[EXCERPTED RECORDS — start]

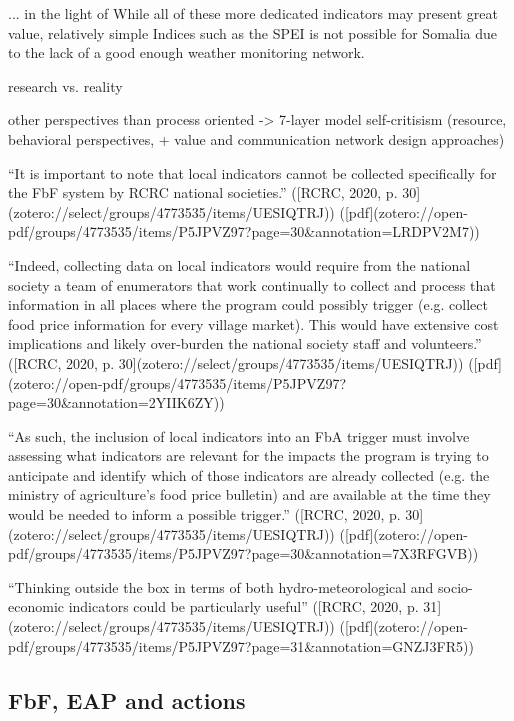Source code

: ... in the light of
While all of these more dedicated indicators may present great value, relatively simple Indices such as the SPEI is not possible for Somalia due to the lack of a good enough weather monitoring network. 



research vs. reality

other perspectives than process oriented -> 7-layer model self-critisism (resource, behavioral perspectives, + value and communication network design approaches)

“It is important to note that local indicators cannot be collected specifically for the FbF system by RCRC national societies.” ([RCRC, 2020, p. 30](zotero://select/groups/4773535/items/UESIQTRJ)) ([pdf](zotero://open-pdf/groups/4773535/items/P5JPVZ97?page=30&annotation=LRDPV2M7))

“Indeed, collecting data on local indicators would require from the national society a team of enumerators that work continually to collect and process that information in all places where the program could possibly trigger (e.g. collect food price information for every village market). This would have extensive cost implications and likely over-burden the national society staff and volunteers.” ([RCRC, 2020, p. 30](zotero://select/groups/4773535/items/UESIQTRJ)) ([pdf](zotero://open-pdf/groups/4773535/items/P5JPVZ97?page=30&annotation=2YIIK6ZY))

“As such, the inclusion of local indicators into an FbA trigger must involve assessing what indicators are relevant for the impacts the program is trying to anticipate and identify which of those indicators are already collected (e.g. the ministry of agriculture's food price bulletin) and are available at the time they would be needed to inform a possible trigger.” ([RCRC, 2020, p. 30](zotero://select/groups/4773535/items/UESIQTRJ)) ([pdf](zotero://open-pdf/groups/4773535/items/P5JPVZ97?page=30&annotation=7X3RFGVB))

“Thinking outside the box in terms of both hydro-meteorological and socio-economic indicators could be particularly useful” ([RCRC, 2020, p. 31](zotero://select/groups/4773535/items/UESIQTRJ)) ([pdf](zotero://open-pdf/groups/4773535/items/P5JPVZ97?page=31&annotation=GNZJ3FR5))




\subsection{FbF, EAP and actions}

[EXCERPTED RECORDS — finish]

Above are the entries. Quote exactly the lines from the one bearing "While all of" through the one bearing "such, the inclusion".

While all of these more dedicated indicators may present great value, relatively simple Indices such as the SPEI is not possible for Somalia due to the lack of a good enough weather monitoring network. 



research vs. reality

other perspectives than process oriented -> 7-layer model self-critisism (resource, behavioral perspectives, + value and communication network design approaches)

“It is important to note that local indicators cannot be collected specifically for the FbF system by RCRC national societies.” ([RCRC, 2020, p. 30](zotero://select/groups/4773535/items/UESIQTRJ)) ([pdf](zotero://open-pdf/groups/4773535/items/P5JPVZ97?page=30&annotation=LRDPV2M7))

“Indeed, collecting data on local indicators would require from the national society a team of enumerators that work continually to collect and process that information in all places where the program could possibly trigger (e.g. collect food price information for every village market). This would have extensive cost implications and likely over-burden the national society staff and volunteers.” ([RCRC, 2020, p. 30](zotero://select/groups/4773535/items/UESIQTRJ)) ([pdf](zotero://open-pdf/groups/4773535/items/P5JPVZ97?page=30&annotation=2YIIK6ZY))

“As such, the inclusion of local indicators into an FbA trigger must involve assessing what indicators are relevant for the impacts the program is trying to anticipate and identify which of those indicators are already collected (e.g. the ministry of agriculture's food price bulletin) and are available at the time they would be needed to inform a possible trigger.” ([RCRC, 2020, p. 30](zotero://select/groups/4773535/items/UESIQTRJ)) ([pdf](zotero://open-pdf/groups/4773535/items/P5JPVZ97?page=30&annotation=7X3RFGVB))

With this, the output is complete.